2019 Bangladesh Premier League Final
- Event: 2019–20 Bangladesh Premier League
| Rajshahi Royals | Khulna Tigers |
| 170/4 | 149/8 |
| 20 overs | 20 overs |
- Rajshahi Royals won by 21 runs
- Date: 17 January 2020
- Venue: Sher-e-Bangla National Cricket Stadium, Dhaka
- Player of the match: Andre Russell (Rajshahi Royals)
- Umpires: David Millns Gazi Sohel
- Attendance: 27,725

= 2019–20 Bangladesh Premier League final =

Championship match of the 2019 Bangladesh Premier League season

The 2019–20 Bangladesh Premier League Final was a day/night Twenty20 cricket match played between Khulna Tigersand and Rajshahi Royals on 17 January 2020 at the Sher-e-Bangla National Cricket Stadium, Dhaka. Rajshahi won the match by 21 runs to win the 2019–20 Bangladesh Premier League, taking their first BPL title.

==Route to final==

===League stage===

|  |  | League matches |  |  |  |  |  |  |  |  |  |  |  |  |
| Team | 1 | 2 | 3 | 4 | 5 | 6 | 7 | 8 | 9 | 10 | 11 | 12 |
| Khulna Tigers | 2 | 4 | 6 | 6 | 6 | 8 | 10 | 10 | 10 | 12 | 14 | 16 |
| Rajshahi Royals | 2 | 4 | 4 | 6 | 8 | 10 | 10 | 10 | 12 | 14 | 14 | 16 |

| Won |  | Lost |  | No Result |  |

Note: The points at the end of each group match are listed.
Note: Click on the points to see the summary for the match.

===Playoffs===

====Qualifiers====
- Qualifier 1

- Qualifier 2

==Background==
In the Eliminator, Chattogram Challengers defeated Dhaka Platoon by 7 wickets, and progresses to the Qualifier 2. In the Qualifier 1, top-ranked Khulna Tigers batting first could only manage 158 runs courtesy of Nazmul Hossain Shanto's 78 not out. In reply, Rajshahi Royals, lost five wickets in the powerplay and continued to lose wickets at regular intervals. Khulna sealed their spot in the final for the first time.
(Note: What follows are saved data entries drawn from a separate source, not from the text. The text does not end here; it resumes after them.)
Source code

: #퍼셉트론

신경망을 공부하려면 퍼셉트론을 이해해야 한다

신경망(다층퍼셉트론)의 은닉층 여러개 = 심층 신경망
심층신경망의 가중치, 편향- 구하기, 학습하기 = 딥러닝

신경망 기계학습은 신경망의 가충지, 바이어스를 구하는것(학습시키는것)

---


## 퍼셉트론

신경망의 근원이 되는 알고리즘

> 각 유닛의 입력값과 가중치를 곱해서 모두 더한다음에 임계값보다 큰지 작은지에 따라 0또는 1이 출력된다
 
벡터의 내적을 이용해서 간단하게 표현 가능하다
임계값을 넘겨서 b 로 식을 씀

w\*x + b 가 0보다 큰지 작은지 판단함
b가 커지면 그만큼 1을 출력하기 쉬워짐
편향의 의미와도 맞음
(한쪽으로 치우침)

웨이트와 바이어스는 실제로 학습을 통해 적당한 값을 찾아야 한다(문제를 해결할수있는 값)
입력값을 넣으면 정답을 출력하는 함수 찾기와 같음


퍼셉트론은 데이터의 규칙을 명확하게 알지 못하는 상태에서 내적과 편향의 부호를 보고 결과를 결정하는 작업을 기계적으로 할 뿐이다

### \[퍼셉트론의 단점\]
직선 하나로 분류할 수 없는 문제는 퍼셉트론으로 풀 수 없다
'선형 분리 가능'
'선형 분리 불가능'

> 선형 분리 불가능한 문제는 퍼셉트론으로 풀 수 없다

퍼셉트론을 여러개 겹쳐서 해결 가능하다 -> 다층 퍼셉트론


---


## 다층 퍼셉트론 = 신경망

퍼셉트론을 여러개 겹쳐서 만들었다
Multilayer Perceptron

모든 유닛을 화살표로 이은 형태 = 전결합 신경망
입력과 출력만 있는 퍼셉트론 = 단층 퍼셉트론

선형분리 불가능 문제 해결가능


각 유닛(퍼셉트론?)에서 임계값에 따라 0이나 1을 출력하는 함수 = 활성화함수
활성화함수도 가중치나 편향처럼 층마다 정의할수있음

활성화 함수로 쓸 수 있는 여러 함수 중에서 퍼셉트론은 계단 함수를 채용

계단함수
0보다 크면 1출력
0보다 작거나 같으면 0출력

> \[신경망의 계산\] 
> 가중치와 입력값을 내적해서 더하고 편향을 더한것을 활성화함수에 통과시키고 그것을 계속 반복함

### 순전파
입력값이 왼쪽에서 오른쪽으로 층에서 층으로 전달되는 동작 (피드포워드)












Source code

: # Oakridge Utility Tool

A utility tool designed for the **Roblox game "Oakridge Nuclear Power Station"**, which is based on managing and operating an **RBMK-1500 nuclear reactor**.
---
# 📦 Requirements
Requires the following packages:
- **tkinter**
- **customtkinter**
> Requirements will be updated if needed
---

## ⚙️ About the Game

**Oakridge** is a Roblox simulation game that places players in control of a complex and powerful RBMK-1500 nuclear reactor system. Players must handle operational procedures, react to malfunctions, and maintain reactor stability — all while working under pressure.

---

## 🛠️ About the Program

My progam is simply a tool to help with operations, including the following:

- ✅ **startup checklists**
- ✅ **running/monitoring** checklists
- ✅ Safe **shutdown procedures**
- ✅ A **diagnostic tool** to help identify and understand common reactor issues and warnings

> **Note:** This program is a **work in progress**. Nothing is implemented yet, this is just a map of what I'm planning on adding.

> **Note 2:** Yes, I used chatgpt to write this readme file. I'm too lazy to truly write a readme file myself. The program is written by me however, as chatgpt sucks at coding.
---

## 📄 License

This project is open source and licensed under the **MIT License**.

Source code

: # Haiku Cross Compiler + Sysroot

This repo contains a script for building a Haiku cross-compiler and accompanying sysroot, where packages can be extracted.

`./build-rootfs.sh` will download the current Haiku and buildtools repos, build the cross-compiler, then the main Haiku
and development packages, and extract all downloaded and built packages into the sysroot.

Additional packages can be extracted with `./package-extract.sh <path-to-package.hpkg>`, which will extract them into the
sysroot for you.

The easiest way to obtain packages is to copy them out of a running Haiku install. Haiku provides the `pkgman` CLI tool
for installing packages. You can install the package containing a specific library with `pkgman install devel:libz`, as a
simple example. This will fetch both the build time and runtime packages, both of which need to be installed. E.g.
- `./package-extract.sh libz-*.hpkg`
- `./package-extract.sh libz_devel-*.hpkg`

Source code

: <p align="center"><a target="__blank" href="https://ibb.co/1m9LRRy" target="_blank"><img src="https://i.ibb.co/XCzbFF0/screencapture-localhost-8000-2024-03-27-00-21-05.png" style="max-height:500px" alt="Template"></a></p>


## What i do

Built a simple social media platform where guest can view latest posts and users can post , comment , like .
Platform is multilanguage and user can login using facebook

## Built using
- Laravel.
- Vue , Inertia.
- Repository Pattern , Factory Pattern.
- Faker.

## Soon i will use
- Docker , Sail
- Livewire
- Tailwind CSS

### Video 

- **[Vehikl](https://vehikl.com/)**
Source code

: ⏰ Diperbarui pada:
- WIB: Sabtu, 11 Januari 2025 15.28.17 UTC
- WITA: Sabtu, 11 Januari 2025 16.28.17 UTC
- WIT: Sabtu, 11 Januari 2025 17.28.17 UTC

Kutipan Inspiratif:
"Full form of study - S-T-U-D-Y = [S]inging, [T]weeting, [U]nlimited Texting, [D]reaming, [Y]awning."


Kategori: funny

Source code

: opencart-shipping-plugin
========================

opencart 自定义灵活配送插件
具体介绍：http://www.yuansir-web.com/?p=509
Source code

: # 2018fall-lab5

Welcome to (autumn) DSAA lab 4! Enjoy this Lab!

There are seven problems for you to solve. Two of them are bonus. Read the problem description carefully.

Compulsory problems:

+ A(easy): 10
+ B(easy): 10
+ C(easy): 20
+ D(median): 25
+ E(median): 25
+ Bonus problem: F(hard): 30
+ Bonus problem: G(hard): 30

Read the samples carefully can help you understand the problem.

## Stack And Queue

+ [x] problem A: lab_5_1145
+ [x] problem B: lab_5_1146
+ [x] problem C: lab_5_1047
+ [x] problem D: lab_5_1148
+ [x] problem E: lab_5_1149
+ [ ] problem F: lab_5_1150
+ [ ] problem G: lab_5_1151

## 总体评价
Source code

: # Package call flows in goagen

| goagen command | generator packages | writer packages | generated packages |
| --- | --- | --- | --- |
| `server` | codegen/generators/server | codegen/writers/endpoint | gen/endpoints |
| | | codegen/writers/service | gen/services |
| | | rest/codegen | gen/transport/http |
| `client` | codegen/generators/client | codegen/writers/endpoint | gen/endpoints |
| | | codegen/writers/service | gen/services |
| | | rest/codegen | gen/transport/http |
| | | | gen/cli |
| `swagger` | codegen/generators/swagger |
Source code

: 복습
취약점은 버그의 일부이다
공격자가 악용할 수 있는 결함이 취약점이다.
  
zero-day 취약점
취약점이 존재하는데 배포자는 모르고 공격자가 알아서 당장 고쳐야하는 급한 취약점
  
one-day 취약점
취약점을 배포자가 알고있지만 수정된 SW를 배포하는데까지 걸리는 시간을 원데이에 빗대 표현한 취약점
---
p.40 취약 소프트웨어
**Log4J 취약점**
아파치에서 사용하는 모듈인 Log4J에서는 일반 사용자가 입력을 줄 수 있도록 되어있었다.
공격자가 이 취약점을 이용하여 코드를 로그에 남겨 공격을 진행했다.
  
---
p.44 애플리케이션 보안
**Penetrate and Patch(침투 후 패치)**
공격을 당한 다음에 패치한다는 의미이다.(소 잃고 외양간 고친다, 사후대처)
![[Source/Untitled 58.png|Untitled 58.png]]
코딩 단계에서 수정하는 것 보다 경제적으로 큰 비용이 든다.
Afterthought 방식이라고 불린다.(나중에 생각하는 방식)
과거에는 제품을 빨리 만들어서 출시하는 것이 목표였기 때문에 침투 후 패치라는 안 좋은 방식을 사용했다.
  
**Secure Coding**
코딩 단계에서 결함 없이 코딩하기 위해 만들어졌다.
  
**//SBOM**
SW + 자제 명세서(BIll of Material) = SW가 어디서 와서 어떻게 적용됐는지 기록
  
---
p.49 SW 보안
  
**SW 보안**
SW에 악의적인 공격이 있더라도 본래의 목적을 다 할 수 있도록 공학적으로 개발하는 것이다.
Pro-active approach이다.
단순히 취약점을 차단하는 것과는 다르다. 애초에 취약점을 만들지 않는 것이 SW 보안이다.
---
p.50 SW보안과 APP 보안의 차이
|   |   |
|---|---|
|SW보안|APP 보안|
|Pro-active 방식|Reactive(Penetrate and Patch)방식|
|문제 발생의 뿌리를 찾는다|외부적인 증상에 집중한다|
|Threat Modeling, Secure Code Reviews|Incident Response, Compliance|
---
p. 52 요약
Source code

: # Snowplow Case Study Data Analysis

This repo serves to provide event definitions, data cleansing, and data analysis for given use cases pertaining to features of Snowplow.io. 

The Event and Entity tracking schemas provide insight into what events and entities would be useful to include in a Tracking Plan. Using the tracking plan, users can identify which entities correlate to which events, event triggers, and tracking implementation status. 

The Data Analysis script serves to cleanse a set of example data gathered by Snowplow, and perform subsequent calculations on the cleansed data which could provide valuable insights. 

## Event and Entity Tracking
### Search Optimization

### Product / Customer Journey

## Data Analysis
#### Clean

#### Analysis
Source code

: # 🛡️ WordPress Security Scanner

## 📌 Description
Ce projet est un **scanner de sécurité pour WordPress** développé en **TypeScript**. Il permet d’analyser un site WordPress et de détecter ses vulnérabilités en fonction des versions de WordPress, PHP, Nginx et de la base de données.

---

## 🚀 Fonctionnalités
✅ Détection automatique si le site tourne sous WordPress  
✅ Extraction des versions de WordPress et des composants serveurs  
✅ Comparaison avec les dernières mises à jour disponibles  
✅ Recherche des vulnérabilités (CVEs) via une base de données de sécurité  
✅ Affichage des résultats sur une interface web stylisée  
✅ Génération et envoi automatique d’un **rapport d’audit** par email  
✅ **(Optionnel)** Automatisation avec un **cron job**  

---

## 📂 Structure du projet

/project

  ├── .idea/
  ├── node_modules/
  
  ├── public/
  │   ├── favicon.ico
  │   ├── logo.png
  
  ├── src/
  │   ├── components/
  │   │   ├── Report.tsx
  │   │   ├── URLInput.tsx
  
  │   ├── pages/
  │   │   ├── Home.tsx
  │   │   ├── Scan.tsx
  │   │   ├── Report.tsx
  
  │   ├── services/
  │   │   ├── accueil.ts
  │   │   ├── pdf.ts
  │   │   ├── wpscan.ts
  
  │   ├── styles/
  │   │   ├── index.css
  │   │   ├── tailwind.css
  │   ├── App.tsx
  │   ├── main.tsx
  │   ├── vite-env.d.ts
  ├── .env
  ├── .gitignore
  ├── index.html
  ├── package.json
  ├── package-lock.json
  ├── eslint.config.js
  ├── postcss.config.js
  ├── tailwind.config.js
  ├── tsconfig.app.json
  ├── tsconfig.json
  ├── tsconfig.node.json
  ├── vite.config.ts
In the Qualifier 2, Chattogram Challengers, the winner of Eliminator scored 164 with the help of Chris Gayle's quickfire 60 from 24 balls. In reply, Rajshahi were again in trouble early, losing three wickets in the powerplay. After 15 overs they had scored only 89, leaving 76 runs needed from the final five overs. Andre Russell scored a quickfire 54 not out from 22 balls to reach their target.

==Final==
Khulna won the toss and opted to field. Rajshahi opener Afif Hossain was out cheaply, but Liton Das and Irfan Sukkur put on a half-century partnership, with Irfan scoring 52 from 35 balls. Mohammad Nawaz's quickfire 41 from 20 balls and captain Andre Russell's 27 from 16 balls gave the Royals a total of 170 for the loss of four wickets.

In reply, Najmul Hossain Shanto was out from the second ball of the innings and both openers were dismissed cheaply. Shamsur Rahman and Rilee Rossouw rebuilt with a 74-run partnership for the third wicket, Shamsur scoring 52 from 43 balls. After Rossouw was out wickets began to fall and Khulna could score only 149, resulting in Rajshahi winning by 21 runs.

Andre Russell received the Player of the Match award for his all-round performance, scoring 27 runs from 16 balls and taking two wickets. Russell also received the Player of the Tournament after scoring 225 runs in 12 innings and taking 14 wickets.